If this Form is filed to register additional securities for an offering pursuant to Rule 462(b) under the Securities Act, please check the following box and list the Securities Act registration statement number of the earlier effective registration statement for the same offering. 
If this Form is a post-effective amendment filed pursuant to Rule 462(c) under the Securities Act, check the following box and list the Securities Act registration statement number of the earlier effective registration statement for the same offering.
If this Form is a post-effective amendment filed pursuant to Rule 462(d) under the Securities Act, check the following box and list the Securities Act registration statement number of the earlier effective registration statement for the same offering.
Indicate by check mark whether the registrant is a large accelerated filer, an accelerated filer, a non-accelerated filer, a smaller reporting company or an emerging growth company. See the definitions of  “large accelerated filer,” “accelerated filer,” “smaller reporting company” and “emerging growth company” in Rule 12b-2 of the Exchange Act.

Large accelerated filer     
   
Accelerated filer
Non-accelerated filer       
   
Smaller Reporting Company
   
Emerging Growth Company
If an emerging growth company, indicate by check mark if the registrant has elected not to use the extended transition period for complying with any new or revised financial accounting standards provided to Section 7(a)(2)(B) of the Securities Act. 


DEREGISTRATION OF SECURITIES
This Post-Effective Amendment No. 1 to Form S-3 (the “Post-Effective Amendment”) relates to the Registration Statement on Form S-3 (File No. 333-237717) (the “Registration Statement”) filed with the Securities and Exchange Commission on April 16, 2020 by Diamond S Shipping Inc., a Republic of the Marshall Islands corporation (the “Registrant”).
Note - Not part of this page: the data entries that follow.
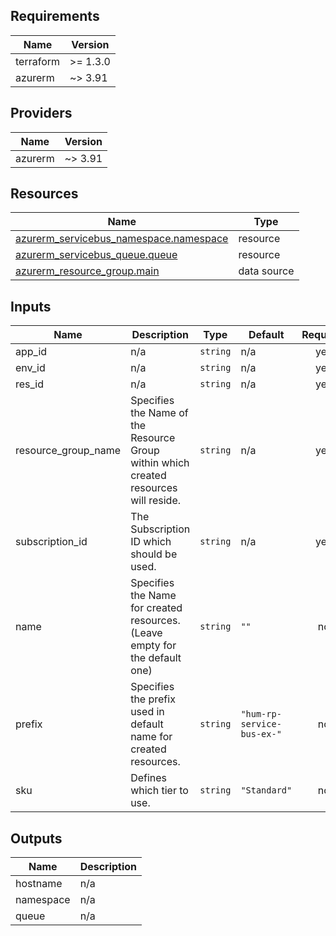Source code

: <!-- BEGIN_TF_DOCS -->
## Requirements

| Name | Version |
|------|---------|
| terraform | >= 1.3.0 |
| azurerm | ~> 3.91 |

## Providers

| Name | Version |
|------|---------|
| azurerm | ~> 3.91 |

## Resources

| Name | Type |
|------|------|
| [azurerm_servicebus_namespace.namespace](https://registry.terraform.io/providers/hashicorp/azurerm/latest/docs/resources/servicebus_namespace) | resource |
| [azurerm_servicebus_queue.queue](https://registry.terraform.io/providers/hashicorp/azurerm/latest/docs/resources/servicebus_queue) | resource |
| [azurerm_resource_group.main](https://registry.terraform.io/providers/hashicorp/azurerm/latest/docs/data-sources/resource_group) | data source |

## Inputs

| Name | Description | Type | Default | Required |
|------|-------------|------|---------|:--------:|
| app\_id | n/a | `string` | n/a | yes |
| env\_id | n/a | `string` | n/a | yes |
| res\_id | n/a | `string` | n/a | yes |
| resource\_group\_name | Specifies the Name of the Resource Group within which created resources will reside. | `string` | n/a | yes |
| subscription\_id | The Subscription ID which should be used. | `string` | n/a | yes |
| name | Specifies the Name for created resources. (Leave empty for the default one) | `string` | `""` | no |
| prefix | Specifies the prefix used in default name for created resources. | `string` | `"hum-rp-service-bus-ex-"` | no |
| sku | Defines which tier to use. | `string` | `"Standard"` | no |

## Outputs

| Name | Description |
|------|-------------|
| hostname | n/a |
| namespace | n/a |
| queue | n/a |
<!-- END_TF_DOCS -->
The Registration Statement pertains to the registration of an unspecified number of shares of common stock, shares of preferred stock, debt securities, warrants, rights, purchase contracts and units consisting of some or all of these securities in any combination, up to a maximum aggregate offering price of $500,000,000, by selling shareholders named therein.
On March 31, 2021, the Registrant, International Seaways, Inc., a Republic of the Marshall Islands corporation (“INSW”), and Dispatch Transaction Sub, Inc., a Republic of the Marshall Islands corporation and wholly-owned subsidiary of INSW (“Merger Sub”), entered into an Agreement and Plan of Merger (the “Merger Agreement”), pursuant to which the Registrant and INSW have agreed, subject to the terms and conditions of the Merger Agreement, to effect a stock-for-stock merger of their respective businesses whereby Merger Sub will merge with and into the Registrant, resulting in the Registrant surviving the merger as a wholly owned subsidiary of INSW (the “Merger”).
As a result of the consummation of the transactions contemplated by the Merger Agreement, the Registrant has terminated all offerings of its securities pursuant to the Registration Statement. In accordance with undertakings made by the Registrant in the Registration Statement to remove from registration, by means of a post-effective amendment, any of the securities which remain unsold at the termination of the offerings, the Registrant hereby amends the Registration Statement to remove from registration the shares registered but unsold under the Registration Statement.




Signatures
Pursuant to the requirements of the Securities Act of 1933, the Registrant certifies that it has reasonable grounds to believe that it meets all of the requirements for filing on Form S-3 and has duly caused this Post-Effective Amendment to the Registration Statement to be signed on its behalf by the undersigned, thereunto duly authorized, in the City of New York, State of New York, on this 16th day of July, 2021.
 
Diamond S Shipping Inc
 
By:
/s/ Kevin M. Kilcullen          
   
Kevin M. Kilcullen
   
Chief Financial Officer

No other person is required to sign this Post-Effective Amendment No. 1 on Form S-3 in reliance upon Rule 478 under the Securities Act.